Return the lines exactly as they stand, from the first of the material through the line containing "Here, it is".

= = = = =

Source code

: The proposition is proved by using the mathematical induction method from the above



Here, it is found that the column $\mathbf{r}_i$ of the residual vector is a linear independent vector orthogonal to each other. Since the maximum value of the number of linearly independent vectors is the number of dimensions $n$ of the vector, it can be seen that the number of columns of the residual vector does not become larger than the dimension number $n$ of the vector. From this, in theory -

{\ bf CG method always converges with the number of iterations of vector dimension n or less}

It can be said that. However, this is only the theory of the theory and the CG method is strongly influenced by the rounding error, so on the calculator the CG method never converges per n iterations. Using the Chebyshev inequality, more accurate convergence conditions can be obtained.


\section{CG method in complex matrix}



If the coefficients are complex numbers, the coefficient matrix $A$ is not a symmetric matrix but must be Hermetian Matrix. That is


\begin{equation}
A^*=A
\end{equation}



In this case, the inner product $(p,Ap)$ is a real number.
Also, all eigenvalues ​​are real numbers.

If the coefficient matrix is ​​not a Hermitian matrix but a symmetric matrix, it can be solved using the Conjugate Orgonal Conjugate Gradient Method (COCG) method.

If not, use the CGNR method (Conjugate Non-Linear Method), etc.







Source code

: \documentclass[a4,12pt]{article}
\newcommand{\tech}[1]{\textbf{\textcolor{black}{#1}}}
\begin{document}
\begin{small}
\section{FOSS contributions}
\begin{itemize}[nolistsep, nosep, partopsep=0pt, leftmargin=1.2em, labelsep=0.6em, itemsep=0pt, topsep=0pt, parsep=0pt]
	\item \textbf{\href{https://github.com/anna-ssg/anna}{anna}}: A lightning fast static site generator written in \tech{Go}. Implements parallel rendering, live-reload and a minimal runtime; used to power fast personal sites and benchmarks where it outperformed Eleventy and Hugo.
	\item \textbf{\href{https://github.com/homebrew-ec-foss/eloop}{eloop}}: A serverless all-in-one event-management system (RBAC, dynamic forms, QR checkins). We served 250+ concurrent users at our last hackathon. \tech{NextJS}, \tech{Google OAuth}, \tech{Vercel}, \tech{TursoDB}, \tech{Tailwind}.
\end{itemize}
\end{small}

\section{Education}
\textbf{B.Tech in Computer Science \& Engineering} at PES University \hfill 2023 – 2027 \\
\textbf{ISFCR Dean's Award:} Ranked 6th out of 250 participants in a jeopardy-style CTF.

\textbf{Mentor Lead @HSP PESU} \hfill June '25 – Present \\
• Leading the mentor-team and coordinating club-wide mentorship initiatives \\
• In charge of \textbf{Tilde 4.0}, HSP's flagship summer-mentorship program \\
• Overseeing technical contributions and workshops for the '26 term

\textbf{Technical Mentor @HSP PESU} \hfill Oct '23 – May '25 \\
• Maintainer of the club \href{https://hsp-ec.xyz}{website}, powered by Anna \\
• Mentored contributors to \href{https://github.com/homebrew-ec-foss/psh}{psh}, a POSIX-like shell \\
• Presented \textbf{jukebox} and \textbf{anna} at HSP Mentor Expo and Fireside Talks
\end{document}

= = = = =

-- Result of this task --
Source code

: The proposition is proved by using the mathematical induction method from the above



Here, it is found that the column $\mathbf{r}_i$ of the residual vector is a linear independent vector orthogonal to each other. Since the maximum value of the number of linearly independent vectors is the number of dimensions $n$ of the vector, it can be seen that the number of columns of the residual vector does not become larger than the dimension number $n$ of the vector. From this, in theory -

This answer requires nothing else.